Mill the lumber now and dry _that_, letting a log sit for a year is not going to ''dry it'' or do anything good for it (unless you are looking for spalt)...Letting logs lay just promotes rot and gives the bugs a chance to eat it, rot and bugs really like apple wood. If I let an apple log lay here for just a few months there would be nothing left worth milling. If I milled one today the lumber (assuming 1'' thick) would be air dried and ready to use by September.



.


----------



## ETWW (Mar 27, 2011)

What Daren Said.

Also, Apple wood is notorious for cracking. If you leave it in log form very long, it will likely split beyond usefulness.


----------



## Corbin3388 (Jan 22, 2011)

Okay so I know what I'm doing this weekend. Thanks fellas

Sent from my iPhone using Wood Forum


----------



## mmwood_1 (Oct 24, 2007)

Be forewarned, it twists a lot in drying. Mill it thick enough to account for that. Most of mine had to lose ~ 3/8", some ~ 1/2" to flatten 10"-12" wide x 50" long boards.


----------



## cornskier (Oct 19, 2010)

Thanks for the advice guys. I have a chance to get a cherry trunk with a crotch that is about 4-5 feet long and about 2 feet thick. All I have is a cheap Lumber Maker and a small 14" chainsaw to get the wood into a manageable size. I'm planning on quarter saw into several pieces and then air drying for a year or so. The humidity in Seattle is about 70-80% most of the time. I'm hoping for a slab or 2 for a coffee table, the rest for a learning pile. I'm a totally new wood worker just getting started. The nice part of this wood is it's priced right for anyone.


----------



## ETWW (Mar 27, 2011)

cornskier said:


> Thanks for the advice guys. I have a chance to get a cherry trunk with a crotch that is about 4-5 feet long and about 2 feet thick. All I have is a cheap Lumber Maker and a small 14" chainsaw to get the wood into a manageable size. I'm planning on quarter saw into several pieces and then air drying for a year or so. The humidity in Seattle is about 70-80% most of the time. I'm hoping for a slab or 2 for a coffee table, the rest for a learning pile. I'm a totally new wood worker just getting started. The nice part of this wood is it's priced right for anyone.
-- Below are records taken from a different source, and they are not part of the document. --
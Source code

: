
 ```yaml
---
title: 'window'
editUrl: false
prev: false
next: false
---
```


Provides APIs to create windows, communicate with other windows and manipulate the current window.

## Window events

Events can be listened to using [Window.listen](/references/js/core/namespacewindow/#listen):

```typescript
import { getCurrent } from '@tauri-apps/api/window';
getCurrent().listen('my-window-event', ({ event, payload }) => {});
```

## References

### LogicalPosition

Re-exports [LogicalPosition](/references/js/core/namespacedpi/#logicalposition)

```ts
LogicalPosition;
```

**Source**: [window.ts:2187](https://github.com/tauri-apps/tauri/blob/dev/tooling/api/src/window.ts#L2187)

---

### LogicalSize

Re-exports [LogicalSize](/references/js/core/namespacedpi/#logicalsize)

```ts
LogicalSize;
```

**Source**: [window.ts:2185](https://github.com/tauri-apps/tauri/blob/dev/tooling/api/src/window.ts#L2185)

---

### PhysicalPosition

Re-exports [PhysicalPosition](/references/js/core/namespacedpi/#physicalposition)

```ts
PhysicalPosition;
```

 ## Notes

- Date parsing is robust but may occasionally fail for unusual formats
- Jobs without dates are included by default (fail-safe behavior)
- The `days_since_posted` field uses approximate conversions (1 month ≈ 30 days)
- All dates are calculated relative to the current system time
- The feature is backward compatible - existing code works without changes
70% RH at 70 degrees equals a 13.1% EMC. 40% RH (inside your home) at 70 degrees equals a 7.7% EMC. That's way too big a change in MC. That Apple wood will be doing the watusi.

Air dry it to 20% MC or less and then place the wood somewhere with a lower RH and higher temperature if possible. An attic space is a good location or even inside your home or any other air conditioned space. Let it dry to below 10% MC and you can then use it without too much concern for excessive movement.


----------



## cornskier (Oct 19, 2010)

I have the cherry trunk home now in 2 large pieces. I split it at the crotch with 1 14 inch cut and a pry bar that split the rot. It is still very heavy on the toes even through good work boots and I'll be limping for a few days. It looks like some nice grin in the pieces and a couple of burls. I'll start laying out the cuts this afternoon and try to just get the worst of the garbage out the way. It took 3 men to load it by hand and some block and tackle to unload. Like I said the price is right, about 10 man hours only.


----------